Arbogastes was strangely affected by these words. He glanced about him swiftly, emptied his cup, choked, and leaned close to my ear to whisper with the sigh of a bull.

"The time is not yet for such speech. My master, the Maga Domastikos, the very high chamberlain, has his finger on events, and gathers men through his gates."

He blinked like an owl, to show that he knew more than he would say. His words had opened up the path I meant to follow.

"I will speak with the Domastikos. Take me to him."

"Thou? Well, why not? But why?"

"There will be a siege. The gates are closed. A panther maddens itself by striking often. After the Roumis*
have stood an onset or two from the Franks, they may massacre the Muslimin within the gates."

Arbogastes nodded. He had thought of that, it seemed.

"So," I explained, "by taking my place in the suite of a lord who is the equal of Murtzuple, almost-" Arbogastes nodded again, with a smirk-"I may escape the massacre and perchance render some service to the lord. As for thee-"

"What?" The Persian jangled his purse and looked inquisitive.

"Thou wert sent to watch the barbarian maid, Irene." I judged this to be so, nor did his face belie it. "The Domastikos, then, has an interest in her-"

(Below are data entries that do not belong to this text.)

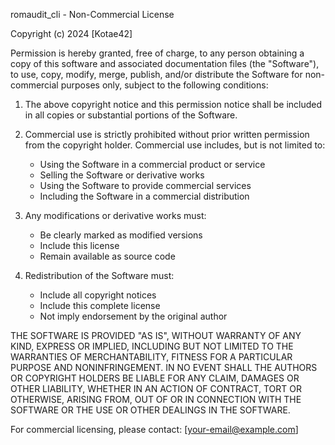 romaudit_cli - Non-Commercial License

Copyright (c) 2024 [Kotae42]

Permission is hereby granted, free of charge, to any person obtaining a copy
of this software and associated documentation files (the "Software"), to use,
copy, modify, merge, publish, and/or distribute the Software for non-commercial
purposes only, subject to the following conditions:

1. The above copyright notice and this permission notice shall be included in
   all copies or substantial portions of the Software.

2. Commercial use is strictly prohibited without prior written permission from
   the copyright holder. Commercial use includes, but is not limited to:
   - Using the Software in a commercial product or service
   - Selling the Software or derivative works
   - Using the Software to provide commercial services
   - Including the Software in a commercial distribution

3. Any modifications or derivative works must:
   - Be clearly marked as modified versions
   - Include this license
   - Remain available as source code

4. Redistribution of the Software must:
   - Include all copyright notices
   - Include this complete license
   - Not imply endorsement by the original author

THE SOFTWARE IS PROVIDED "AS IS", WITHOUT WARRANTY OF ANY KIND, EXPRESS OR
IMPLIED, INCLUDING BUT NOT LIMITED TO THE WARRANTIES OF MERCHANTABILITY,
FITNESS FOR A PARTICULAR PURPOSE AND NONINFRINGEMENT. IN NO EVENT SHALL THE
AUTHORS OR COPYRIGHT HOLDERS BE LIABLE FOR ANY CLAIM, DAMAGES OR OTHER
LIABILITY, WHETHER IN AN ACTION OF CONTRACT, TORT OR OTHERWISE, ARISING FROM,
OUT OF OR IN CONNECTION WITH THE SOFTWARE OR THE USE OR OTHER DEALINGS IN THE
SOFTWARE.

For commercial licensing, please contact: [your-email@example.com]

"By Ali, and all the Companions, he longs for the girl as though she were a jewel of great price! At the church of the Greek Patriarch, he saw
her and desired her at once. So, when he fared forth, he summoned me to follow her. It was no great task. I sought my lord and told him that she was nobly born, but her father, who was a Frankish a1-comes,"
was dead, and no men of her family were in the city. She was as a dove in a cage, without guardian-"

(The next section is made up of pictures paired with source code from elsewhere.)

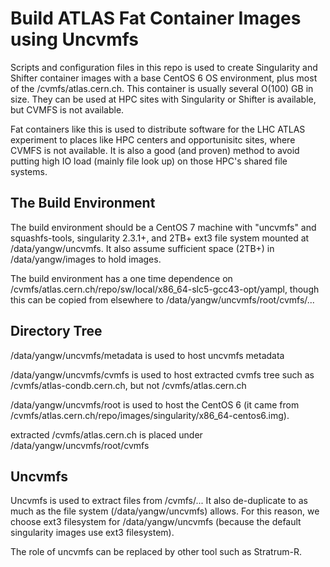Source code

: # Build ATLAS Fat Container Images using Uncvmfs
Scripts and configuration files in this repo is used to create Singularity and Shifter container images with a base CentOS 6 OS environment, plus most of the /cvmfs/atlas.cern.ch. This container is usually several O(100) GB in size. They can be used at HPC sites with Singularity or Shifter is available, but CVMFS is not available.

Fat containers like this is used to distribute software for the LHC ATLAS experiment to places like HPC centers and opportunisitc sites, where CVMFS is not available. It is also a good (and proven) method to avoid putting high IO load (mainly file look up) on those HPC's shared file systems.  

## The Build Environment
The build environment should be a CentOS 7 machine with "uncvmfs" and squashfs-tools, singularity 2.3.1+, and 2TB+ ext3 file system mounted at /data/yangw/uncvmfs. It also assume sufficient space (2TB+) in /data/yangw/images to hold images.

The build environment has a one time dependence on /cvmfs/atlas.cern.ch/repo/sw/local/x86_64-slc5-gcc43-opt/yampl, though this can be copied from elsewhere to /data/yangw/uncvmfs/root/cvmfs/...

## Directory Tree
/data/yangw/uncvmfs/metadata is used to host uncvmfs metadata

/data/yangw/uncvmfs/cvmfs is used to host extracted cvmfs tree such as /cvmfs/atlas-condb.cern.ch, but not /cvmfs/atlas.cern.ch

/data/yangw/uncvmfs/root is used to host the CentOS 6 (it came from /cvmfs/atlas.cern.ch/repo/images/singularity/x86_64-centos6.img). 

extracted /cvmfs/atlas.cern.ch is placed under /data/yangw/uncvmfs/root/cvmfs

## Uncvmfs
Uncvmfs is used to extract files from /cvmfs/... It also de-duplicate to as much as the file system (/data/yangw/uncvmfs) allows. For this reason, we choose ext3 filesystem for /data/yangw/uncvmfs (because the default singularity images use ext3 filesystem).

The role of uncvmfs can be replaced by other tool such as Stratrum-R.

I thought of the warrior named Richard who had given her the gray courser, saying naught of this to Arbogastes, whose tongue wagged on.

"-may my days be ended, Lord Khalil, but this maid doth not fill mine eye. Too young, lacking wisdom, and too lean i' the shanks. Yet my lord Menas, the Domastikos, burns with fever at thought of her. For the present he desires not to be seen at her gate, or to risk the anger of the patriarch by snatching this dove from the garden. But there will come a time when he, my master, will be able to go to the cage and take from it this dove. Then he will give me many pieces of gold and I shall have another matter to attend to."

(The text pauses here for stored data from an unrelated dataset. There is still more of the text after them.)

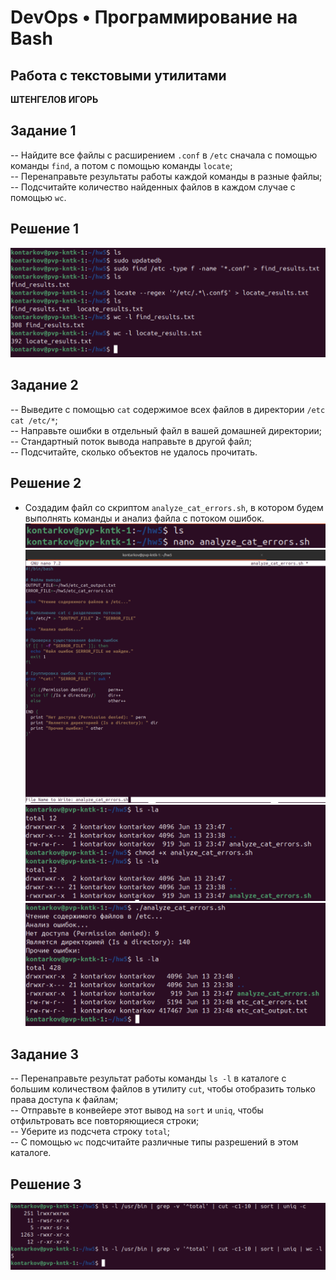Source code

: 
# DevOps • Программирование на Bash
## Работа с текстовыми утилитами
__ШТЕНГЕЛОВ ИГОРЬ__

## Задание 1
-- Найдите все файлы с расширением `.conf` в `/etc` сначала с помощью команды `find`, а потом с помощью команды `locate`;  
-- Перенаправьте результаты работы каждой команды в разные файлы;  
-- Подсчитайте количество найденных файлов в каждом случае с помощью `wc`.  

## Решение 1  
![1](./images/2_1.png)  

## Задание 2  
-- Выведите с помощью `cat` содержимое всех файлов в директории `/etc` `cat /etc/*`;  
-- Направьте ошибки в отдельный файл в вашей домашней директории;  
-- Стандартный поток вывода направьте в другой файл;  
-- Подсчитайте, сколько объектов не удалось прочитать.  

## Решение 2  
* Создадим файл со скриптом `analyze_cat_errors.sh`, в котором будем выполнять команды и анализ файла с потоком ошибок.  
![script.sh_1](./images/2_3.png)  
![script.sh_2](./images/2_2.png)  
![chmod_script](./images/2_4.png)  
![script_res](./images/2_5.png)  


## Задание 3  
-- Перенаправьте результат работы команды `ls -l` в каталоге с большим количеством файлов в утилиту `cut`, чтобы отобразить только права доступа к файлам;  
-- Отправьте в конвейере этот вывод на `sort` и `uniq`, чтобы отфильтровать все повторяющиеся строки;  
-- Уберите из подсчета строку `total`;  
-- С помощью `wc` подсчитайте различные типы разрешений в этом каталоге.  


## Решение 3  
![3](./images/2_6.png)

The whisper ceased and Arbogastes waited for me to promise him more gold. But that is an evil promise to make, with his breed. It is better to let them expect.

"Wai, Arbogastes," I said, "a reward awaits thee at my hand, if thou art faithful. By the weight of thy deeds shall this reward be weighed."

The palace of Count Menas, the Greek, was within sight of the church. As we passed the guards in red livery, we heard the bells of the church sounding below us. For the palace was on the summit of a hill, overlooking the hovels of Galata and the sea. I listened to the voice of the surf as we passed through the courtyard, where slaves loitered by empty litters and restless horses. By the time we made our way into an outer hall of columns-each the likeness of a woman in marble-Arbogastes had painted himself the victor over fifty lawless soldiers, and sworn by the Greek gods and the breath of Ali that he had slain six, and I two. Some of the nobles who waited in the hall smiled, but no one laughed at the Persian, and I thought that he was a favorite of the Domastikos.